▸ TRY IT:
Give back the line that contains "wrappers around Hedera" and every following line, exactly as they appear, through the end of the data.

Rendered images with source text:

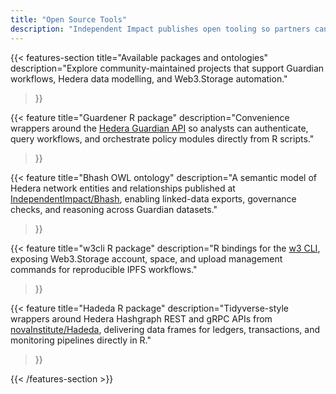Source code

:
 ```yaml
---
title: "Open Source Tools"
description: "Independent Impact publishes open tooling so partners can build and integrate faster."
---
```


{{< features-section
    title="Available packages and ontologies"
    description="Explore community-maintained projects that support Guardian workflows, Hedera data modelling, and Web3.Storage automation."
>}}

{{< feature
    title="Guardener R package"
    description="Convenience wrappers around the [Hedera Guardian API](https://github.com/IndependentImpact/Guardener) so analysts can authenticate, query workflows, and orchestrate policy modules directly from R scripts."
>}}

{{< feature
    title="Bhash OWL ontology"
    description="A semantic model of Hedera network entities and relationships published at [IndependentImpact/Bhash](https://github.com/IndependentImpact/Bhash), enabling linked-data exports, governance checks, and reasoning across Guardian datasets."
>}}

{{< feature
    title="w3cli R package"
    description="R bindings for the [w3 CLI](https://github.com/IndependentImpact/w3cli), exposing Web3.Storage account, space, and upload management commands for reproducible IPFS workflows."
>}}

{{< feature
    title="Hadeda R package"
    description="Tidyverse-style wrappers around Hedera Hashgraph REST and gRPC APIs from [novaInstitute/Hadeda](https://github.com/novaInstitute/Hadeda), delivering data frames for ledgers, transactions, and monitoring pipelines directly in R."
>}}

{{< /features-section >}}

▸ TASK ANSWER:
    description="Tidyverse-style wrappers around Hedera Hashgraph REST and gRPC APIs from [novaInstitute/Hadeda](https://github.com/novaInstitute/Hadeda), delivering data frames for ledgers, transactions, and monitoring pipelines directly in R."
>}}

{{< /features-section >}}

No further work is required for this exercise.